(Dataset entries)
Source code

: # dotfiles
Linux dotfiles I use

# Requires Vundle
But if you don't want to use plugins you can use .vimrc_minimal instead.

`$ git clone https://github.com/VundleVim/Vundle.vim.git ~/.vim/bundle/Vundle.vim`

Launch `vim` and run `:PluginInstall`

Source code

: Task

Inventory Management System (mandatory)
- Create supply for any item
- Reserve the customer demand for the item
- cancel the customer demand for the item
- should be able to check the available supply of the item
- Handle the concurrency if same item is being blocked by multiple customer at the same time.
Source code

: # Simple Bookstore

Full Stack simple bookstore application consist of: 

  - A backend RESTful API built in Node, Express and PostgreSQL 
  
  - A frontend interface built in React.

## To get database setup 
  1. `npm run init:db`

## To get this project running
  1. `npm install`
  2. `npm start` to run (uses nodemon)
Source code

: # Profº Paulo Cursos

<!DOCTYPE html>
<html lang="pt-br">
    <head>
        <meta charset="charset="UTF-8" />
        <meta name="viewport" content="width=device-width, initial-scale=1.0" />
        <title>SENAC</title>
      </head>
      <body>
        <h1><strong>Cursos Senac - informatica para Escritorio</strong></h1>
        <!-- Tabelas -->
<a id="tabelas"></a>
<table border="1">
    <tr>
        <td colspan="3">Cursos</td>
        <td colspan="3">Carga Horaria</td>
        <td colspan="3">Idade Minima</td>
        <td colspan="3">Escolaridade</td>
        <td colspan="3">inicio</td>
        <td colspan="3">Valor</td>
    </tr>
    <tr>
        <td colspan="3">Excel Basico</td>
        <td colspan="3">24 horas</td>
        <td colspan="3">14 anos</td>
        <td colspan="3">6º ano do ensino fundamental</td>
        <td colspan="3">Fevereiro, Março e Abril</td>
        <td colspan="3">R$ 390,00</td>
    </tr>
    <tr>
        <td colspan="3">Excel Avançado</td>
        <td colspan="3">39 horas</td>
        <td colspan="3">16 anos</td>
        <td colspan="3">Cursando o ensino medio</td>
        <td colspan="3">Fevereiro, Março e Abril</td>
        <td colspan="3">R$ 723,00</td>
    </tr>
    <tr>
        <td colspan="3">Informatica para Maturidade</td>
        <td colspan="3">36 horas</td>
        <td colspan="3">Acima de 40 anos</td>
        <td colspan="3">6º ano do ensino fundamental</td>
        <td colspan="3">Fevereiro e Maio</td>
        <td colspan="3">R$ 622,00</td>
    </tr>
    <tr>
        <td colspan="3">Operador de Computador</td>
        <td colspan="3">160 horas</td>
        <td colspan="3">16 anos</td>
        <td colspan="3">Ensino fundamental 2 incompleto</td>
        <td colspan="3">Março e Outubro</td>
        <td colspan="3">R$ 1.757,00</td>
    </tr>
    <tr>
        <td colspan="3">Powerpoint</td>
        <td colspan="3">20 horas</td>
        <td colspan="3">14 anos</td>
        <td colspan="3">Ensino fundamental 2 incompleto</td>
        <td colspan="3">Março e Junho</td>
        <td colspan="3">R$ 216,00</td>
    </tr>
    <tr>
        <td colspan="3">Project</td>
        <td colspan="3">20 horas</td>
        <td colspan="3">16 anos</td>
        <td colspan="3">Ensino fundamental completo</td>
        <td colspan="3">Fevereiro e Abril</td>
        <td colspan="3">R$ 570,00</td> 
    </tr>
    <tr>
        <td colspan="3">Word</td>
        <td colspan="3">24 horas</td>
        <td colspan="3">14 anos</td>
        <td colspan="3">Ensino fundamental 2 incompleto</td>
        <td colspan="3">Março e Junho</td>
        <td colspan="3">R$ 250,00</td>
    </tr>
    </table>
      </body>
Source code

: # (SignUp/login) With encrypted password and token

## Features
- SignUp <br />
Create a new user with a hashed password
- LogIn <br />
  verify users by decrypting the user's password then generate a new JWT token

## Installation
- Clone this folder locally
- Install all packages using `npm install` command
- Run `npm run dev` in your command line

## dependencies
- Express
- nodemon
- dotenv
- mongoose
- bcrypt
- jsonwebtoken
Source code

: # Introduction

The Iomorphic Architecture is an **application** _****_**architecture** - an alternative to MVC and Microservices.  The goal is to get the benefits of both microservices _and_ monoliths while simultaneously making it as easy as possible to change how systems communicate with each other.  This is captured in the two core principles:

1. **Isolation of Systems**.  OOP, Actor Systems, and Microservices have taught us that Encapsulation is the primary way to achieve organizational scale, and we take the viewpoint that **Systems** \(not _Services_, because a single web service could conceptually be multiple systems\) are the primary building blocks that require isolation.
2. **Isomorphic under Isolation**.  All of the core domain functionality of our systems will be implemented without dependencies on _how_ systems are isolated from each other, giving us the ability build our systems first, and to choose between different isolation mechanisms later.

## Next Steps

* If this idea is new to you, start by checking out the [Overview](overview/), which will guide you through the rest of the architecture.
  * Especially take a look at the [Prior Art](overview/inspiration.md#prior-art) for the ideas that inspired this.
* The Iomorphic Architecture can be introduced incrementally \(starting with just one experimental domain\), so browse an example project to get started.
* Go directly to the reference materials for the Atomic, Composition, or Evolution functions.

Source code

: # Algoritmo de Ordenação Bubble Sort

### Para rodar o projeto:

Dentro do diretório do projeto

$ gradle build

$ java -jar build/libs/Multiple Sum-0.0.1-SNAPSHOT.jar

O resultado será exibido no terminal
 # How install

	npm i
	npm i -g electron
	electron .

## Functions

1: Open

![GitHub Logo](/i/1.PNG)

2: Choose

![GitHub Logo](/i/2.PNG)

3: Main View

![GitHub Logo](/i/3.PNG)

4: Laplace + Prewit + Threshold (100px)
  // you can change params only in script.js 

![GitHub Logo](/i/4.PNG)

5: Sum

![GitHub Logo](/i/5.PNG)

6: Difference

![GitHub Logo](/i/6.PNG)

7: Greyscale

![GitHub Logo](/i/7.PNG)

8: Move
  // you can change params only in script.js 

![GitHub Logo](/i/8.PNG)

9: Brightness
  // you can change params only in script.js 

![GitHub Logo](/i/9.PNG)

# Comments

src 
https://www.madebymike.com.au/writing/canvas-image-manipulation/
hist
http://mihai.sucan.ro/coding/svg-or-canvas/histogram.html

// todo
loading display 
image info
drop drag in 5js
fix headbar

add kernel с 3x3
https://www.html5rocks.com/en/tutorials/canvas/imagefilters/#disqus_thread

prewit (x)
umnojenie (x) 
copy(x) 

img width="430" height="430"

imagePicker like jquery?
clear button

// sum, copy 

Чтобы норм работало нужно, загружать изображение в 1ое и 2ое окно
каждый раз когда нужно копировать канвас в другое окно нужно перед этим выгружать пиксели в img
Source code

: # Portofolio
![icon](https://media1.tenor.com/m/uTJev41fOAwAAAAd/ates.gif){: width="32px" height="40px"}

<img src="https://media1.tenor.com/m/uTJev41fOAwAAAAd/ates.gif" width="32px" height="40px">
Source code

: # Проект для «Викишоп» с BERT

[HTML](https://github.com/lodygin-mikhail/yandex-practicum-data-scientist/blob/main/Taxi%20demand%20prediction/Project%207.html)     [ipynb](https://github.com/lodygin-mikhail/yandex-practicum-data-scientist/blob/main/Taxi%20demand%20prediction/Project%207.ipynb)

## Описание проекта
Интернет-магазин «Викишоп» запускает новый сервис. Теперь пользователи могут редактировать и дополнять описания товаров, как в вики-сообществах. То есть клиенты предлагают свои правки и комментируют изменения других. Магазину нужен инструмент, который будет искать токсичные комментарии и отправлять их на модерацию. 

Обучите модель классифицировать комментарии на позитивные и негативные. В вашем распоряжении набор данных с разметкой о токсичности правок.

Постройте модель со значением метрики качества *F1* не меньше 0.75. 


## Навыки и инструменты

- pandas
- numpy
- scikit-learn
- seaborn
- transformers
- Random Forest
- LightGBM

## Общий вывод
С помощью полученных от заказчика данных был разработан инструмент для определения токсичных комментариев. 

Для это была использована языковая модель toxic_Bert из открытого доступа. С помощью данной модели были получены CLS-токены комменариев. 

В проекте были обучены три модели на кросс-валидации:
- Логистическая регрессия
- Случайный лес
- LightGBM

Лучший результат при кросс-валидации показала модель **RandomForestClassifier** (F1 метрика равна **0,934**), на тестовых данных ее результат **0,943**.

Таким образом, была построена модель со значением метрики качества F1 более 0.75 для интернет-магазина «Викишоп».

• [Requirement]:
Check each line above for the word "качества" and copy every line that has it.

• [Answer for this exercise]:
Постройте модель со значением метрики качества *F1* не меньше 0.75. 
Таким образом, была построена модель со значением метрики качества F1 более 0.75 для интернет-магазина «Викишоп».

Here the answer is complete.